'Good or Evil?' by furryscalyman on Flickr
Alignment in Dungeons & Dragons often provokes arguments. Can PCs play evil characters? What is “evil?” Aren’t the PCs murderous thieves anyway?
Doesn’t the real problem lie with the alignments’ assumptions?
D&D started with three alignments: Law, Neutrality, and Chaos. This was soon expanded to the classic nine alignments, but they’re all based on assumptions about the kinds of characters native to the setting.
In a standard D&D Points of Light world, “good” and “evil” usually mean “selfless” and “selfish.” A “good” character protects others, throwing herself into fights with monsters to prevent them from threatening innocent villagers. An “evil” character pursues his own gains, possibly adventuring alongside “good” characters, but primarily to accumulate wealth and powerful items.
Now imagine a mixed party of “good” and “evil” characters in the intensely moralistic worlds of The Lord of the Rings or Avatar: The Last Airbender. Imagine a resource-scarce world like Dune, Dark Sun, or Fallout. How do the alignmens map there?
Of course, these alignments can map to various worlds, but are often mapped differently by different people. Ay, there’s the rub.
This can be remedied: make alignments part of each setting. A setting should explain all available player alignments (which may be along several axes).
Here’s one suggested alignment set to demonstrate how this might work:
Alignments in Dark Sun: Independence vs. Social, and Savage vs. Calculating
An independent character prides himself on extreme self-reliance, avoiding others’ help and undergoing rigorous training to be as self-sufficient as possible.

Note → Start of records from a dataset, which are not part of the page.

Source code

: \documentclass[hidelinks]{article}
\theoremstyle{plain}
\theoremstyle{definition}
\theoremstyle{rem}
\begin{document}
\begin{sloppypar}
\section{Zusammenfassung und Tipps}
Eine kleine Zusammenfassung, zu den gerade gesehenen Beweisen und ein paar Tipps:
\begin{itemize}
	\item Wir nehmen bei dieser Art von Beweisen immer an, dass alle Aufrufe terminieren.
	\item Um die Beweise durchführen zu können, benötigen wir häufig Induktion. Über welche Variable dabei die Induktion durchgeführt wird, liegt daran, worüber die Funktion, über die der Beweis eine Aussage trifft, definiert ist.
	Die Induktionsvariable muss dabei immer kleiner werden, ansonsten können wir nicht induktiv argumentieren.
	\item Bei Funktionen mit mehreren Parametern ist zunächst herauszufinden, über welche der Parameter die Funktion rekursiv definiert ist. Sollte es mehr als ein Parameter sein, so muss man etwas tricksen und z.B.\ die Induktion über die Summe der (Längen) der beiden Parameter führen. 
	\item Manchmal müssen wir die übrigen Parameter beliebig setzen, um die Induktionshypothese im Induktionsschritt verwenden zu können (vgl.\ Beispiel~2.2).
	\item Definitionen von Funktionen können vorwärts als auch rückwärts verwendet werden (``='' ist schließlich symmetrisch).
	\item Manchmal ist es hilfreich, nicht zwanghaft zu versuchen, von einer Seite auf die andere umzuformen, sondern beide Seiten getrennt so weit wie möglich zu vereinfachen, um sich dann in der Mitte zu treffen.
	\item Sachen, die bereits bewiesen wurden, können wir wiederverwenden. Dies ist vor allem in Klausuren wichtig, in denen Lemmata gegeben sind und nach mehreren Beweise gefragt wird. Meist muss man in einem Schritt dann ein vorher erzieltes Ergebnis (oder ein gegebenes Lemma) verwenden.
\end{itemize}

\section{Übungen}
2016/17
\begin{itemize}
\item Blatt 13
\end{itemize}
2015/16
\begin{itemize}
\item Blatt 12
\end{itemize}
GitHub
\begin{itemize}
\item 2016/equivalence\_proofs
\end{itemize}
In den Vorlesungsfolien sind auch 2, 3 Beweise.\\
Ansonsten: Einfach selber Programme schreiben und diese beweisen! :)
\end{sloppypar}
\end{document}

A social character has learned that Athas devours those alone. One must use others to survive; otherwise, why would cities exist? Even the Sorcerer-Kings need their subjects.

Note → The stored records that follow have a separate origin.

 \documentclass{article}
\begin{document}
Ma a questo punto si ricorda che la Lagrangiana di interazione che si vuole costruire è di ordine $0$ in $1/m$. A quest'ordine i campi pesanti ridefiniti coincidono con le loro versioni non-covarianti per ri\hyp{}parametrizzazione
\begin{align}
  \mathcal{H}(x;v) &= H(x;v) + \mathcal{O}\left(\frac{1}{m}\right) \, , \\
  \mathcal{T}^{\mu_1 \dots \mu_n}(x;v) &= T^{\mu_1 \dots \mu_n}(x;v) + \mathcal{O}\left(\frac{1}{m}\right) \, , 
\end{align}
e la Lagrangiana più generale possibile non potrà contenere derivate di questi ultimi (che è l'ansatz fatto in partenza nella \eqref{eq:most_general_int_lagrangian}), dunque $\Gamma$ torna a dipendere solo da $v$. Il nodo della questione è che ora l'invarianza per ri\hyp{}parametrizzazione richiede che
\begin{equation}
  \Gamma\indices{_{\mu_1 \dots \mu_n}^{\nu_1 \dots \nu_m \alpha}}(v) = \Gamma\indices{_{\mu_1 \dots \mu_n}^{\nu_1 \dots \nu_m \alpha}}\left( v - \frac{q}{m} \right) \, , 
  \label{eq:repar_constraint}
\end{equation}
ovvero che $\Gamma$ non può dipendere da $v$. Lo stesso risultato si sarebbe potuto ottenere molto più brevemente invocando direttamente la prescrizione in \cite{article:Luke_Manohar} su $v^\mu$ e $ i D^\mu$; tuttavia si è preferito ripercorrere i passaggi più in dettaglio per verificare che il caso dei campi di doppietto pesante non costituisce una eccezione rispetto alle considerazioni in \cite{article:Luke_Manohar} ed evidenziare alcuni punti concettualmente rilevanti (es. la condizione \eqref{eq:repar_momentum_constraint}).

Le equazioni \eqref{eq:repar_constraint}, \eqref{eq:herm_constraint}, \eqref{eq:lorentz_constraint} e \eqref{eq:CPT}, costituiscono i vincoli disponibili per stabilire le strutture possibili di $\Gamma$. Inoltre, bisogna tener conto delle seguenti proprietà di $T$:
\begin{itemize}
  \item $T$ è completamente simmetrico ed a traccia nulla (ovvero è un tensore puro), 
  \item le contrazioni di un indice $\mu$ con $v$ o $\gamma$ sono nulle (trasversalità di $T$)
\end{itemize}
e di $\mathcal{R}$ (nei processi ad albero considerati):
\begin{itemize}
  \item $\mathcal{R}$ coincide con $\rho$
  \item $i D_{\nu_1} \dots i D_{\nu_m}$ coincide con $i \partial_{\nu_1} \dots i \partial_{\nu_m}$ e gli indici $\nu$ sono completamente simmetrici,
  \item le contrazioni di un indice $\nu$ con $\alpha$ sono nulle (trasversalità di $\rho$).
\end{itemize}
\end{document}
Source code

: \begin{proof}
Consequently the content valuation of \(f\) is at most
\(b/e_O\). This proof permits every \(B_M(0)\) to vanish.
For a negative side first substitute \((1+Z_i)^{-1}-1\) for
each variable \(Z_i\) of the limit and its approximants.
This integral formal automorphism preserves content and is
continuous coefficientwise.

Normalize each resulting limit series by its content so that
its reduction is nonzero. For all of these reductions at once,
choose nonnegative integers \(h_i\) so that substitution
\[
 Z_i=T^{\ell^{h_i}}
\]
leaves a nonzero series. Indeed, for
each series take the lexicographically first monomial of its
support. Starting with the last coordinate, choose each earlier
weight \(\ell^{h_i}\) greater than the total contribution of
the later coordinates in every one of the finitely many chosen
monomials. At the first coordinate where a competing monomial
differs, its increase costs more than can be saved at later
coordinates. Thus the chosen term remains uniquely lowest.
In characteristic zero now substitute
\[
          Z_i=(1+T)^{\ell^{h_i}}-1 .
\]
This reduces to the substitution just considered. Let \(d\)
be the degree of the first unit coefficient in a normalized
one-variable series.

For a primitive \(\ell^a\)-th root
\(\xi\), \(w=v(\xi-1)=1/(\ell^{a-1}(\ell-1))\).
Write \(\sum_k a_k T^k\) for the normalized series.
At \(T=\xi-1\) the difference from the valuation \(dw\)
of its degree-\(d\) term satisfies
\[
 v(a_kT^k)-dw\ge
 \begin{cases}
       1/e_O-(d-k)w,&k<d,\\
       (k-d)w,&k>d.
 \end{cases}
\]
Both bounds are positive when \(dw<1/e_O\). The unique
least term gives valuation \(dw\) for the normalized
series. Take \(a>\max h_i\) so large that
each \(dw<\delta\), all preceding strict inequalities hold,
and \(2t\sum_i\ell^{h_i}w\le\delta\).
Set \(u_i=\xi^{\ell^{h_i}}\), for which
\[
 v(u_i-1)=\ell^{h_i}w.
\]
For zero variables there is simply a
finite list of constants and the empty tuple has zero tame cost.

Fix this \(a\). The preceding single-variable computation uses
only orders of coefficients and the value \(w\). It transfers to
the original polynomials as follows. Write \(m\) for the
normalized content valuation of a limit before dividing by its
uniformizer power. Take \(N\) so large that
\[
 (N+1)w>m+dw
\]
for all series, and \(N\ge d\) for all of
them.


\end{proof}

A savage character does not concern himself with questions of morality or humanity. To a savage character, life is about satisfying basic needs and impulses. Higher values are luxuries one can ill-afford on Athas.
The calculating character knows that blind pursuit of base impulses eventually leads to death. The animals live quick and die young, because they lack one thing: intellect. A shrewd mind will keep one not just alive, but long-lived.
What alignments might exist in your favorite setting?